With all of this running through my mind, I would have felt uncomfortable, even vulnerable. Like the anonymous commenter, I likely would have distanced myself from the performers and the people watching them, and perhaps left the party altogether, abandoning opportunities to network and socialize with my industry peers. I would have been effectively “othered” right out of an industry event, in an industry that I have to fight every day to be part of.

I’d love to live in a world where I didn’t feel that way about a display of skin. A world where sexuality can be a celebrated part of everyday life (and even a safe, respected career choice), and we can all simply enjoy performers (exotic or otherwise) as part of the entertainment.

But… we’re not there now. And we’re especially not there in the tech industry. In today’s tech industry, women constantly have to prove that we are present at events (and hold our very jobs) because of our technical capabilities – not to be decorative, or as someone’s girlfriend. Our industry is not mature enough for sexualized roles and entertainment at events not to be a problem. Maybe someday we will be, but that time is not now.
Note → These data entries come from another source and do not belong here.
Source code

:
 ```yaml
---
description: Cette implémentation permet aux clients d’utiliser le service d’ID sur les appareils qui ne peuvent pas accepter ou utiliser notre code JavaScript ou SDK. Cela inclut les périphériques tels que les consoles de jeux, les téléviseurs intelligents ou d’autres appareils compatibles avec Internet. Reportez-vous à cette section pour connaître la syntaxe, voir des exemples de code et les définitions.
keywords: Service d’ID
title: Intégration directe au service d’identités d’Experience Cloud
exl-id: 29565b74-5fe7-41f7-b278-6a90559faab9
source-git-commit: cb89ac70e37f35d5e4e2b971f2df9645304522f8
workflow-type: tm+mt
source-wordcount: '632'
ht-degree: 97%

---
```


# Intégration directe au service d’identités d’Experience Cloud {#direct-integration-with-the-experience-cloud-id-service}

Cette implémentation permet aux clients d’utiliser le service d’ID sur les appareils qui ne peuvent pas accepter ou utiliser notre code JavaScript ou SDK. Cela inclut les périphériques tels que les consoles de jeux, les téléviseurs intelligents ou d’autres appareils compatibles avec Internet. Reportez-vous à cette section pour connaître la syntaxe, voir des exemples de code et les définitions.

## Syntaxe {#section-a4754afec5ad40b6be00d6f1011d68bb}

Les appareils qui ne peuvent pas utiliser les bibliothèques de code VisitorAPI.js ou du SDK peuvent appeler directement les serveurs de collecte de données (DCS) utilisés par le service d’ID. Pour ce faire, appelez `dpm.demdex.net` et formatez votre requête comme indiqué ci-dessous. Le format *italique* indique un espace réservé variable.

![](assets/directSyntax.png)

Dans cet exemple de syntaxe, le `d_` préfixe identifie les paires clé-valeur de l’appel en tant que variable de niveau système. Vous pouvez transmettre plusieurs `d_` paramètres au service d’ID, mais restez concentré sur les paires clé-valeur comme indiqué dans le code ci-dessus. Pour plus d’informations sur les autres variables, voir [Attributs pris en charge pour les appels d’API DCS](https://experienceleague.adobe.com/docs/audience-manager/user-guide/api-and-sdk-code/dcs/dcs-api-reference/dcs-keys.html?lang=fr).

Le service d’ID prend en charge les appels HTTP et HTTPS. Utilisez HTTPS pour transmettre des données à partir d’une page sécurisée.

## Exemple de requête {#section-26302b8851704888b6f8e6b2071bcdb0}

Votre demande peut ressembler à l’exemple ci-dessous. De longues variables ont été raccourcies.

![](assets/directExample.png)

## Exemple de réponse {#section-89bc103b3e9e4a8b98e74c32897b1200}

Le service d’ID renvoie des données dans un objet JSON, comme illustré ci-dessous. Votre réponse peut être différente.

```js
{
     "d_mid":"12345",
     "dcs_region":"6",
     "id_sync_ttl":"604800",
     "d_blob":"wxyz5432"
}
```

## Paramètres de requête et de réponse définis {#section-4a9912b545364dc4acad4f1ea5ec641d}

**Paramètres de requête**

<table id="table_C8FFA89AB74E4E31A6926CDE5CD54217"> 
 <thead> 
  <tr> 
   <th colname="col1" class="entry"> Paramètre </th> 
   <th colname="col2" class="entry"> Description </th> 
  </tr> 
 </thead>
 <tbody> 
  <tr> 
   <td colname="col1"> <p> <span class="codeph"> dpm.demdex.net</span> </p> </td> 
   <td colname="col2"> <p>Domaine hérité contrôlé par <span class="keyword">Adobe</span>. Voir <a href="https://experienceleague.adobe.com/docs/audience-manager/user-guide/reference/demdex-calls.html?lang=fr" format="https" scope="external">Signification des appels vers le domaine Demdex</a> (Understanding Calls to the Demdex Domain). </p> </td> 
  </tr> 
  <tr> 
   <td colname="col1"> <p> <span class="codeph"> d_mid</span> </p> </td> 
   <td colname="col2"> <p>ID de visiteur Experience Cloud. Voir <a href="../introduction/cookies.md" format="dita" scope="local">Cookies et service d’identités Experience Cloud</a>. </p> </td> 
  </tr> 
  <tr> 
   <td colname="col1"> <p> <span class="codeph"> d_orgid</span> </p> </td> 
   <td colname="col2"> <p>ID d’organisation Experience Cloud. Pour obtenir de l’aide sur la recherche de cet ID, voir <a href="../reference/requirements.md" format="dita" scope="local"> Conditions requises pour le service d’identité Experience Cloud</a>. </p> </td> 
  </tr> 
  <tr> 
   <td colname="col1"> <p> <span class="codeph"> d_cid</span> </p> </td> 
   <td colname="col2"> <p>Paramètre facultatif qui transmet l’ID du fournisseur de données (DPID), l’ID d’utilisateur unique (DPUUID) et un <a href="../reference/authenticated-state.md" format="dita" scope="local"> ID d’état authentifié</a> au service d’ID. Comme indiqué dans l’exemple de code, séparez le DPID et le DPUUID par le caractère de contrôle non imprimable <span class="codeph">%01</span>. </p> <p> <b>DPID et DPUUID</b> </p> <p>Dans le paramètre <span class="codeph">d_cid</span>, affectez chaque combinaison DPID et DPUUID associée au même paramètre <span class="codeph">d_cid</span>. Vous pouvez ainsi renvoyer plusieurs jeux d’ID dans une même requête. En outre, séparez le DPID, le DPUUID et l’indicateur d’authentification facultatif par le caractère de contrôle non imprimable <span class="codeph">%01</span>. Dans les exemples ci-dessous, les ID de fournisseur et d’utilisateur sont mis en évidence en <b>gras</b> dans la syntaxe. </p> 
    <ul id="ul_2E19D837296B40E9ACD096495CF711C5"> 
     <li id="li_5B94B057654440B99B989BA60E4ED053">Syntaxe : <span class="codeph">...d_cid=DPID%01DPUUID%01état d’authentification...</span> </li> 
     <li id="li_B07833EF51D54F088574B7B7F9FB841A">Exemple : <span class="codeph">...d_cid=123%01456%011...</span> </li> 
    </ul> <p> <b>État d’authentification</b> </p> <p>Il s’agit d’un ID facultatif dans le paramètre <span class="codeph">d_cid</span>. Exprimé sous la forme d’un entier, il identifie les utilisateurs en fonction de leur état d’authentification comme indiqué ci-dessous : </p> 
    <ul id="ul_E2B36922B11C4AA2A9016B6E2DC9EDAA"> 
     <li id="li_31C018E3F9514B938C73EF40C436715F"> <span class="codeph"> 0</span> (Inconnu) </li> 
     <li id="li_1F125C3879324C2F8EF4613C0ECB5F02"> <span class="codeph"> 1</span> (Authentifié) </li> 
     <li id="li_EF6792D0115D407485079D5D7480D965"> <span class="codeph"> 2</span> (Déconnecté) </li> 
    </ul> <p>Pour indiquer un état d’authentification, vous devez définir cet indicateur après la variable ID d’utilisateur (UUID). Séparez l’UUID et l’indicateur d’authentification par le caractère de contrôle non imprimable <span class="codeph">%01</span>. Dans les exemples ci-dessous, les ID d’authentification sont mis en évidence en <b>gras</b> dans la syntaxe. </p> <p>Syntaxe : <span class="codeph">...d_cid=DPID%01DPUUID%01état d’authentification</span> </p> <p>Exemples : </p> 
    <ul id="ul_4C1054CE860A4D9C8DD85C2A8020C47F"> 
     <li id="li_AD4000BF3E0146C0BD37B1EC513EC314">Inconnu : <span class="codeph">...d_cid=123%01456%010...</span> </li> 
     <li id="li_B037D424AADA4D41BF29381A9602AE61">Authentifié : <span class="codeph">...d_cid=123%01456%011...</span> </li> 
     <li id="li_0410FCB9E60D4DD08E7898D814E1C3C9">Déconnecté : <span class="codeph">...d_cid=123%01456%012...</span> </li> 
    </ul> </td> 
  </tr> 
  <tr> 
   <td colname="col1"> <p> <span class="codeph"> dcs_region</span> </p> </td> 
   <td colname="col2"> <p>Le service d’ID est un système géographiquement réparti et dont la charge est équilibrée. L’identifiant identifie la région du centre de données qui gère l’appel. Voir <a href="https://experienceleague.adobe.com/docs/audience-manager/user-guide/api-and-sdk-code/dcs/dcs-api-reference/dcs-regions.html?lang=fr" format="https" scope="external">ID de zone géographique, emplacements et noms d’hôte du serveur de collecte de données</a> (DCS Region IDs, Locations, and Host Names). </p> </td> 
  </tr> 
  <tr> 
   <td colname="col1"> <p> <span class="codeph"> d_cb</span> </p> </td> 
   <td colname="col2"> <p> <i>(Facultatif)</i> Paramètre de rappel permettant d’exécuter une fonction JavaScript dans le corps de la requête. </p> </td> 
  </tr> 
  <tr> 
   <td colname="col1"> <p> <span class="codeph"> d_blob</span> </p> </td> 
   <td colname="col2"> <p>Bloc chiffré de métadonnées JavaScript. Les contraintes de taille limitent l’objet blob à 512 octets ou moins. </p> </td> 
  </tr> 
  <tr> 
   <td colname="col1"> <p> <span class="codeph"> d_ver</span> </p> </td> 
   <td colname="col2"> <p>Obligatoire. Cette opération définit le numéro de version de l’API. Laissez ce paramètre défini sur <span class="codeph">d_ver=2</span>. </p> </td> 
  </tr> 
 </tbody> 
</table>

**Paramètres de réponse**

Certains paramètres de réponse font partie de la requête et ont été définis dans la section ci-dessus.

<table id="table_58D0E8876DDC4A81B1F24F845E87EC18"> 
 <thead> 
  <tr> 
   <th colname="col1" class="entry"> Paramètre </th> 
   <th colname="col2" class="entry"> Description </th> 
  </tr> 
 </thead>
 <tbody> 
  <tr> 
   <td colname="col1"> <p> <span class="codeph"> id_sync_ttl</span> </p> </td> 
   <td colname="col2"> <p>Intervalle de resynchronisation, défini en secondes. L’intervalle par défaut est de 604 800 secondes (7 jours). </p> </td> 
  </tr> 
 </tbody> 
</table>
2 thoughts on “Sex and Tech Events

  1. Anna

    Your comments about the immaturity of the industry to deal with women as people struck a chord with me, especially on the level of politics. We recently had our first female prime minister here in Australia, and from the moment she was installed the level of public discourse plummeted – her gender was present in every encounter, any commentary or criticism had a definite ‘female’ tinge; words like bitch and witch were commonplace. We were just not mature enough as a society to have a woman in this leadership role. Not yet, not yet. Her name is Julia Gillard, and the speech she finally gave about misogyny went viral globally. My hopes for my 21 year old daughter, and yours, include the wish that gender becomes invisible in professional life. I wish!

  2. Deirdre Straughan Post author

    Oh, yes, I saw that speech, and admire Ms Gillard! Also love that she is openly atheist and, if I recall correctly, childless – all choices that would get her a lot of flak in most cultures today! Good on her!